What you should do:
Report every line of the records below that contains the word "languages".
Source material below:
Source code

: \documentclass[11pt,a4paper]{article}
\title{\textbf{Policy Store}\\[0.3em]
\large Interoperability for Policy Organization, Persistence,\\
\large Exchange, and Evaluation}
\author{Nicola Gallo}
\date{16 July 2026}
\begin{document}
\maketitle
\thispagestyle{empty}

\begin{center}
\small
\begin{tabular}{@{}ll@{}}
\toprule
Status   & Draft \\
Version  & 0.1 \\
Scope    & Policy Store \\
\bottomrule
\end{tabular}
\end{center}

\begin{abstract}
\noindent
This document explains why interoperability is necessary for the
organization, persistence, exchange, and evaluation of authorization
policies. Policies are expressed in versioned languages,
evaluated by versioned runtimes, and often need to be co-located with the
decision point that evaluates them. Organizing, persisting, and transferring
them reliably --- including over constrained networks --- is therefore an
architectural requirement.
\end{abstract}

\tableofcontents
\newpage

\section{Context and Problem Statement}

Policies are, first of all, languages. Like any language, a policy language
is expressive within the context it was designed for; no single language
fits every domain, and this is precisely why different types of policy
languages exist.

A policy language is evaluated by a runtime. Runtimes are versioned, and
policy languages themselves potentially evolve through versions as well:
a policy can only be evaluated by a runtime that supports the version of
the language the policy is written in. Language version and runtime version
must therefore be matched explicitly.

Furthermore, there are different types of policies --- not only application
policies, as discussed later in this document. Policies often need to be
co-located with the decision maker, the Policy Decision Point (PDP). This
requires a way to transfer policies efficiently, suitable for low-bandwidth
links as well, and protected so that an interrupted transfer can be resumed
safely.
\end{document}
End of Source material.
Result for this task:
policies. Policies are expressed in versioned languages,
Policies are, first of all, languages. Like any language, a policy language
languages exist.
policy languages themselves potentially evolve through versions as well:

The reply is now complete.